*** Opening Data for processing ***
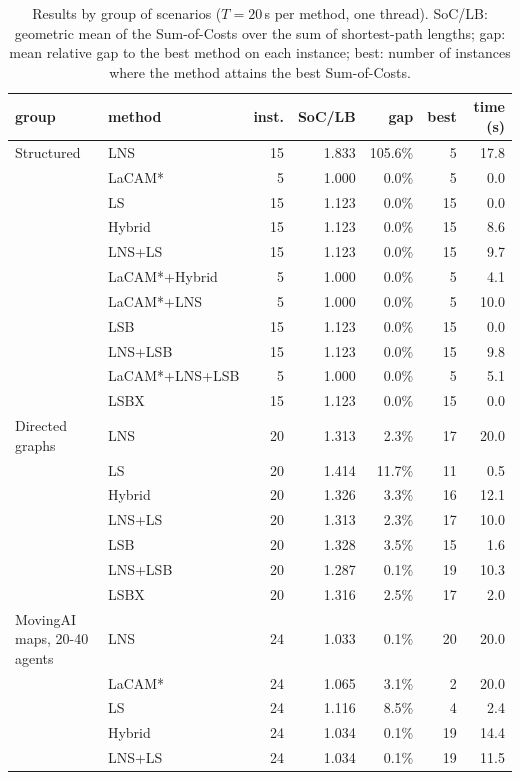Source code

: \begin{table}[t]
\centering\small
\caption{Results by group of scenarios ($T=20$\,s per method, one thread). SoC/LB: geometric mean of the Sum-of-Costs over the sum of shortest-path lengths; gap: mean relative gap to the best method on each instance; best: number of instances where the method attains the best Sum-of-Costs.}
\label{tab:results}
\begin{tabular}{llrrrrr}
\toprule
group & method & inst. & SoC/LB & gap & best & time (s)\\
\midrule
Structured & LNS & 15 & 1.833 & 105.6\% & 5 & 17.8\\
 & LaCAM* & 5 & 1.000 & 0.0\% & 5 & 0.0\\
 & LS & 15 & 1.123 & 0.0\% & 15 & 0.0\\
 & Hybrid & 15 & 1.123 & 0.0\% & 15 & 8.6\\
 & LNS+LS & 15 & 1.123 & 0.0\% & 15 & 9.7\\
 & LaCAM*+Hybrid & 5 & 1.000 & 0.0\% & 5 & 4.1\\
 & LaCAM*+LNS & 5 & 1.000 & 0.0\% & 5 & 10.0\\
 & LSB & 15 & 1.123 & 0.0\% & 15 & 0.0\\
 & LNS+LSB & 15 & 1.123 & 0.0\% & 15 & 9.8\\
 & LaCAM*+LNS+LSB & 5 & 1.000 & 0.0\% & 5 & 5.1\\
 & LSBX & 15 & 1.123 & 0.0\% & 15 & 0.0\\
\midrule
Directed graphs & LNS & 20 & 1.313 & 2.3\% & 17 & 20.0\\
 & LS & 20 & 1.414 & 11.7\% & 11 & 0.5\\
 & Hybrid & 20 & 1.326 & 3.3\% & 16 & 12.1\\
 & LNS+LS & 20 & 1.313 & 2.3\% & 17 & 10.0\\
 & LSB & 20 & 1.328 & 3.5\% & 15 & 1.6\\
 & LNS+LSB & 20 & 1.287 & 0.1\% & 19 & 10.3\\
 & LSBX & 20 & 1.316 & 2.5\% & 17 & 2.0\\
\midrule
MovingAI maps, 20-40 agents & LNS & 24 & 1.033 & 0.1\% & 20 & 20.0\\
 & LaCAM* & 24 & 1.065 & 3.1\% & 2 & 20.0\\
 & LS & 24 & 1.116 & 8.5\% & 4 & 2.4\\
 & Hybrid & 24 & 1.034 & 0.1\% & 19 & 14.4\\
 & LNS+LS & 24 & 1.034 & 0.1\% & 19 & 11.5\\

\end{tabular}
\end{table}
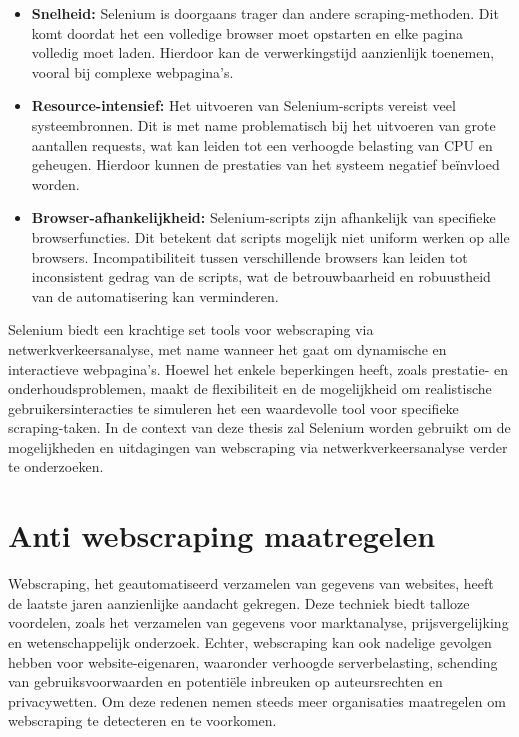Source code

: \begin{itemize}
    \item \textbf{Snelheid:} Selenium is doorgaans trager dan andere scraping-methoden. Dit komt doordat het een volledige browser moet opstarten en elke pagina volledig moet laden. Hierdoor kan de verwerkingstijd aanzienlijk toenemen, vooral bij complexe webpagina's.

    \item \textbf{Resource-intensief:} Het uitvoeren van Selenium-scripts vereist veel systeembronnen. Dit is met name problematisch bij het uitvoeren van grote aantallen requests, wat kan leiden tot een verhoogde belasting van CPU en geheugen. Hierdoor kunnen de prestaties van het systeem negatief beïnvloed worden.

    \item \textbf{Browser-afhankelijkheid:} Selenium-scripts zijn afhankelijk van specifieke browserfuncties. Dit betekent dat scripts mogelijk niet uniform werken op alle browsers. Incompatibiliteit tussen verschillende browsers kan leiden tot inconsistent gedrag van de scripts, wat de betrouwbaarheid en robuustheid van de automatisering kan verminderen.
\end{itemize}

Selenium biedt een krachtige set tools voor webscraping via netwerkverkeersanalyse, met name wanneer het gaat om dynamische en interactieve webpagina's. Hoewel het enkele beperkingen heeft, zoals prestatie- en onderhoudsproblemen, maakt de flexibiliteit en de mogelijkheid om realistische gebruikersinteracties te simuleren het een waardevolle tool voor specifieke scraping-taken. In de context van deze thesis zal Selenium worden gebruikt om de mogelijkheden en uitdagingen van webscraping via netwerkverkeersanalyse verder te onderzoeken.

\section{Anti webscraping maatregelen}
Webscraping, het geautomatiseerd verzamelen van gegevens van websites, heeft de laatste jaren aanzienlijke aandacht gekregen. Deze techniek biedt talloze voordelen, zoals het verzamelen van gegevens voor marktanalyse, prijsvergelijking en wetenschappelijk onderzoek. Echter, webscraping kan ook nadelige gevolgen hebben voor website-eigenaren, waaronder verhoogde serverbelasting, schending van gebruiksvoorwaarden en potentiële inbreuken op auteursrechten en privacywetten. Om deze redenen nemen steeds meer organisaties maatregelen om webscraping te detecteren en te voorkomen.


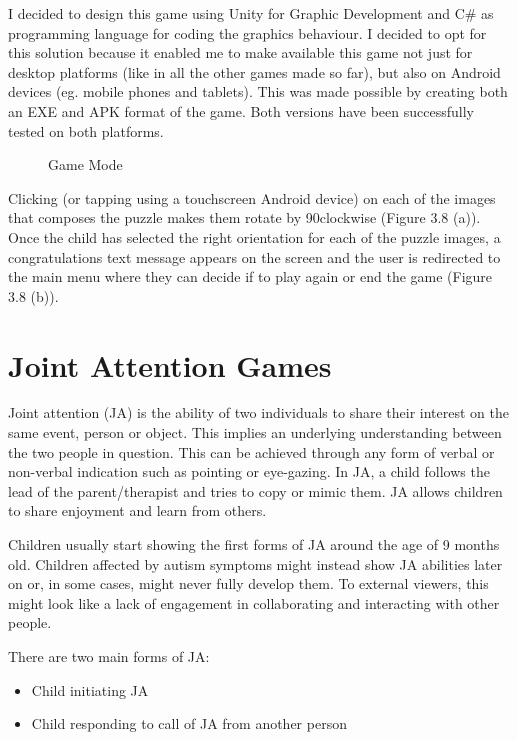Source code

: I decided to design this game using Unity for Graphic Development and C\# as programming language for coding the graphics behaviour. I decided to opt for this solution because it enabled me to make available this game not just for desktop platforms (like in all the other games made so far), but also on Android devices (eg. mobile phones and tablets). This was made possible by creating both an EXE and APK format of the game. Both versions have been successfully tested on both platforms. 

\begin{figure}[ht!]%
    \centering
    \qquad
    \caption{Game Mode}%
    \label{fig:example2}%
\end{figure}

Clicking (or tapping using a touchscreen Android device) on each of the images that composes the puzzle makes them rotate by 90\degree  clockwise (Figure 3.8 (a)). Once the child has selected the right orientation for each of the puzzle images, a congratulations text message appears on the screen and the user is redirected to the main menu where they can decide if to play again or end the game (Figure 3.8 (b)).

\section{Joint Attention Games}
Joint attention (JA) is the ability of two individuals to share their interest on the same event, person or object. This implies an underlying understanding between the two people in question. This can be achieved through any form of verbal or non-verbal indication such as pointing or eye-gazing. In JA, a child follows the lead of the parent/therapist and tries to copy or mimic them. JA allows children to share enjoyment and learn from others.

Children usually start showing the first forms of JA around the age of 9 months old. Children affected by autism symptoms might instead show JA abilities later on or, in some cases, might never fully develop them. To external viewers, this might look like a lack of engagement in collaborating and interacting with other people. 

There are two main forms of JA:
\begin{itemize}
\itemsep0em
\item Child initiating JA
\item Child responding to call of JA from another person
\end{itemize}

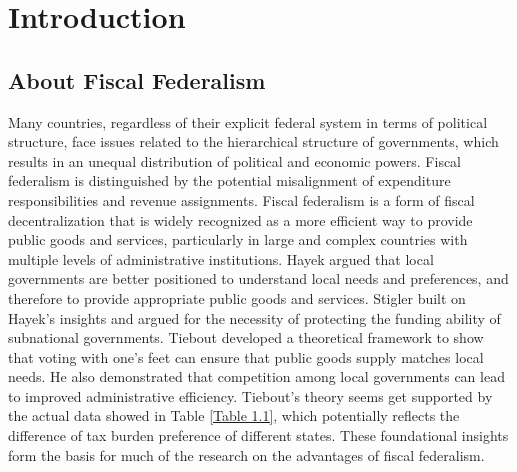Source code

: 
\chapter{Introduction} \label{chapter1:Introduction}

\section{About Fiscal Federalism}

Many countries, regardless of their explicit federal system in terms of political structure, face issues related to the hierarchical structure of governments, which results in an unequal distribution of political and economic powers. Fiscal federalism is distinguished by the potential misalignment of expenditure responsibilities and revenue assignments. Fiscal federalism is a form of fiscal decentralization that is widely recognized as a more efficient way to provide public goods and services, particularly in large and complex countries with multiple levels of administrative institutions. Hayek \cite{hayek2009use} argued that local governments are better positioned to understand local needs and preferences, and therefore to provide appropriate public goods and services. Stigler \cite{stigler1998tenable} built on Hayek's insights and argued for the necessity of protecting the funding ability of subnational governments. Tiebout \cite{tiebout1956pure} developed a theoretical framework to show that voting with one's feet can ensure that public goods supply matches local needs. He also demonstrated that competition among local governments can lead to improved administrative efficiency. Tiebout's theory seems get supported by the actual data showed in Table \ref*{Table 1.1}, which potentially reflects the difference of tax burden preference of different states. These foundational insights form the basis for much of the research on the advantages of fiscal federalism.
*** Closing Data for processing ***
— Exercise directions —
Return each line from the entries above that includes "group".

— Written answer —
\caption{Results by group of scenarios ($T=20$\,s per method, one thread). SoC/LB: geometric mean of the Sum-of-Costs over the sum of shortest-path lengths; gap: mean relative gap to the best method on each instance; best: number of instances where the method attains the best Sum-of-Costs.}
group & method & inst. & SoC/LB & gap & best & time (s)\\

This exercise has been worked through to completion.